### DATA PROVIDED
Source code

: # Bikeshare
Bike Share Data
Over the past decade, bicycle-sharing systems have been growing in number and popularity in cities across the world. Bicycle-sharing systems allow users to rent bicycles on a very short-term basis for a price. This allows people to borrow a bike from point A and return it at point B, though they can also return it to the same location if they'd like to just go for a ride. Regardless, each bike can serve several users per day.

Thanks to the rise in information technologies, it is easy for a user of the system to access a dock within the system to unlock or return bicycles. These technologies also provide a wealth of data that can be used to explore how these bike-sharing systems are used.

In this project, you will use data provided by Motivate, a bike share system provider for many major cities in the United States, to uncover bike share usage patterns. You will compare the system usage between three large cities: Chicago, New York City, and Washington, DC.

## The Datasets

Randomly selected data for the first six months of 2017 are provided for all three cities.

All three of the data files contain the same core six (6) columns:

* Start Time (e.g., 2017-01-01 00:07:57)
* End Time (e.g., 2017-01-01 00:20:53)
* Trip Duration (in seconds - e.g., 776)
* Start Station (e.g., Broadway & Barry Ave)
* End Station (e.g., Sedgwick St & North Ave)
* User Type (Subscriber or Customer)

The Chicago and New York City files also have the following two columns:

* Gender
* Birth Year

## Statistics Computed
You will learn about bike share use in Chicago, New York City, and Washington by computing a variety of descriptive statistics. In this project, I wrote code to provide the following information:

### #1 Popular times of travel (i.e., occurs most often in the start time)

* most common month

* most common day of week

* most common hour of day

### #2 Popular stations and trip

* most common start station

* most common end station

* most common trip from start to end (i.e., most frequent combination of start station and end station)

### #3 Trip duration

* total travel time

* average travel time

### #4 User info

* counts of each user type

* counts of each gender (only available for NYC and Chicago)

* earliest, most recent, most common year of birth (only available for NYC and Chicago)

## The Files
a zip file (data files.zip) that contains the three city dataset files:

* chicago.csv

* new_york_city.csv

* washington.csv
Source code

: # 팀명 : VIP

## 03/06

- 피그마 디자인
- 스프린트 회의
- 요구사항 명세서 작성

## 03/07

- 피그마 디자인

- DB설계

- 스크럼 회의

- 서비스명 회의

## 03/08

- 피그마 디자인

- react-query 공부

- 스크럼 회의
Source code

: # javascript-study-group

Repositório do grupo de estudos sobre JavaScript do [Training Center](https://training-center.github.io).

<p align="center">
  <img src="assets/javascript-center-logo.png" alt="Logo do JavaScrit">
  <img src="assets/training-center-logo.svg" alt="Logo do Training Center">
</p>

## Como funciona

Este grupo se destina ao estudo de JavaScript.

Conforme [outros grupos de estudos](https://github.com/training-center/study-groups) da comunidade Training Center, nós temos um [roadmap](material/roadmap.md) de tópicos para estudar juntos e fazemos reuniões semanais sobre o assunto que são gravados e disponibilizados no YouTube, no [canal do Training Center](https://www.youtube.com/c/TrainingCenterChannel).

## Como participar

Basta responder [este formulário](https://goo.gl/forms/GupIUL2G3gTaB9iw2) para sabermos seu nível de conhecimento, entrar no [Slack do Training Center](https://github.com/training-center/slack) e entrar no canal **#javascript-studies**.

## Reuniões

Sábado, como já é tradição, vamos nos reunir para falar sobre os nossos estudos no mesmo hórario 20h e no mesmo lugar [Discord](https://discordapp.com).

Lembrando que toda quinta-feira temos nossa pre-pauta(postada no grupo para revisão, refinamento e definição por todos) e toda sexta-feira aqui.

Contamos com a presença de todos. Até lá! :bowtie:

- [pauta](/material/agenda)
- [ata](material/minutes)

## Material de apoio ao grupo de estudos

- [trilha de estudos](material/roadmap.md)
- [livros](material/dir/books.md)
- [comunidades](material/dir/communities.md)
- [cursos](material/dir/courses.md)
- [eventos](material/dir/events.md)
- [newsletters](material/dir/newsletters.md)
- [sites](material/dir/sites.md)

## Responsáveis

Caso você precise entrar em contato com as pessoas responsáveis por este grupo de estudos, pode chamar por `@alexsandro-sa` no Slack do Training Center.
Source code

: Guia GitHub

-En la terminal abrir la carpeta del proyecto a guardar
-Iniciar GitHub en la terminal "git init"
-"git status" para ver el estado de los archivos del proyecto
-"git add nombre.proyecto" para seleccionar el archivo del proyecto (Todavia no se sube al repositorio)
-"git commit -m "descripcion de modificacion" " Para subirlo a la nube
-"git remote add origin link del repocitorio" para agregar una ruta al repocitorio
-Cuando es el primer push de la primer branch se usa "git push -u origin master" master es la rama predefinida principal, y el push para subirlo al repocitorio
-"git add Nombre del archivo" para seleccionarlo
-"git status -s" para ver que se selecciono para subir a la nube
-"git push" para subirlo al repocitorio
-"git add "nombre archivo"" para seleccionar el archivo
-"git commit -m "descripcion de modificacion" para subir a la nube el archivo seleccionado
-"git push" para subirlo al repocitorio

### TASK TO COMPLETE
Please give the full set of data again exactly.

### SOLVED PROBLEM
Source code

: # Bikeshare
Bike Share Data
Over the past decade, bicycle-sharing systems have been growing in number and popularity in cities across the world. Bicycle-sharing systems allow users to rent bicycles on a very short-term basis for a price. This allows people to borrow a bike from point A and return it at point B, though they can also return it to the same location if they'd like to just go for a ride. Regardless, each bike can serve several users per day.

Thanks to the rise in information technologies, it is easy for a user of the system to access a dock within the system to unlock or return bicycles. These technologies also provide a wealth of data that can be used to explore how these bike-sharing systems are used.

In this project, you will use data provided by Motivate, a bike share system provider for many major cities in the United States, to uncover bike share usage patterns. You will compare the system usage between three large cities: Chicago, New York City, and Washington, DC.

## The Datasets

Randomly selected data for the first six months of 2017 are provided for all three cities.

All three of the data files contain the same core six (6) columns:

* Start Time (e.g., 2017-01-01 00:07:57)
* End Time (e.g., 2017-01-01 00:20:53)
* Trip Duration (in seconds - e.g., 776)
* Start Station (e.g., Broadway & Barry Ave)
* End Station (e.g., Sedgwick St & North Ave)
* User Type (Subscriber or Customer)

The Chicago and New York City files also have the following two columns:

* Gender
* Birth Year

## Statistics Computed
You will learn about bike share use in Chicago, New York City, and Washington by computing a variety of descriptive statistics. In this project, I wrote code to provide the following information:

### #1 Popular times of travel (i.e., occurs most often in the start time)

* most common month

* most common day of week

* most common hour of day

### #2 Popular stations and trip

* most common start station

* most common end station

* most common trip from start to end (i.e., most frequent combination of start station and end station)

### #3 Trip duration

* total travel time

* average travel time

### #4 User info

* counts of each user type

* counts of each gender (only available for NYC and Chicago)

* earliest, most recent, most common year of birth (only available for NYC and Chicago)

## The Files
a zip file (data files.zip) that contains the three city dataset files:

* chicago.csv

* new_york_city.csv

* washington.csv
Source code

: # 팀명 : VIP

## 03/06

- 피그마 디자인
- 스프린트 회의
- 요구사항 명세서 작성

## 03/07

- 피그마 디자인

- DB설계

- 스크럼 회의

- 서비스명 회의

## 03/08

- 피그마 디자인

- react-query 공부

- 스크럼 회의
Source code

: # javascript-study-group

Repositório do grupo de estudos sobre JavaScript do [Training Center](https://training-center.github.io).

<p align="center">
  <img src="assets/javascript-center-logo.png" alt="Logo do JavaScrit">
  <img src="assets/training-center-logo.svg" alt="Logo do Training Center">
</p>

## Como funciona

Este grupo se destina ao estudo de JavaScript.

Conforme [outros grupos de estudos](https://github.com/training-center/study-groups) da comunidade Training Center, nós temos um [roadmap](material/roadmap.md) de tópicos para estudar juntos e fazemos reuniões semanais sobre o assunto que são gravados e disponibilizados no YouTube, no [canal do Training Center](https://www.youtube.com/c/TrainingCenterChannel).

## Como participar

Basta responder [este formulário](https://goo.gl/forms/GupIUL2G3gTaB9iw2) para sabermos seu nível de conhecimento, entrar no [Slack do Training Center](https://github.com/training-center/slack) e entrar no canal **#javascript-studies**.

## Reuniões

Sábado, como já é tradição, vamos nos reunir para falar sobre os nossos estudos no mesmo hórario 20h e no mesmo lugar [Discord](https://discordapp.com).

Lembrando que toda quinta-feira temos nossa pre-pauta(postada no grupo para revisão, refinamento e definição por todos) e toda sexta-feira aqui.

Contamos com a presença de todos. Até lá! :bowtie:

- [pauta](/material/agenda)
- [ata](material/minutes)

## Material de apoio ao grupo de estudos

- [trilha de estudos](material/roadmap.md)
- [livros](material/dir/books.md)
- [comunidades](material/dir/communities.md)
- [cursos](material/dir/courses.md)
- [eventos](material/dir/events.md)
- [newsletters](material/dir/newsletters.md)
- [sites](material/dir/sites.md)

## Responsáveis

Caso você precise entrar em contato com as pessoas responsáveis por este grupo de estudos, pode chamar por `@alexsandro-sa` no Slack do Training Center.
Source code

: Guia GitHub

-En la terminal abrir la carpeta del proyecto a guardar
-Iniciar GitHub en la terminal "git init"
-"git status" para ver el estado de los archivos del proyecto
-"git add nombre.proyecto" para seleccionar el archivo del proyecto (Todavia no se sube al repositorio)
-"git commit -m "descripcion de modificacion" " Para subirlo a la nube
-"git remote add origin link del repocitorio" para agregar una ruta al repocitorio
-Cuando es el primer push de la primer branch se usa "git push -u origin master" master es la rama predefinida principal, y el push para subirlo al repocitorio
-"git add Nombre del archivo" para seleccionarlo
-"git status -s" para ver que se selecciono para subir a la nube
-"git push" para subirlo al repocitorio
-"git add "nombre archivo"" para seleccionar el archivo
-"git commit -m "descripcion de modificacion" para subir a la nube el archivo seleccionado
-"git push" para subirlo al repocitorio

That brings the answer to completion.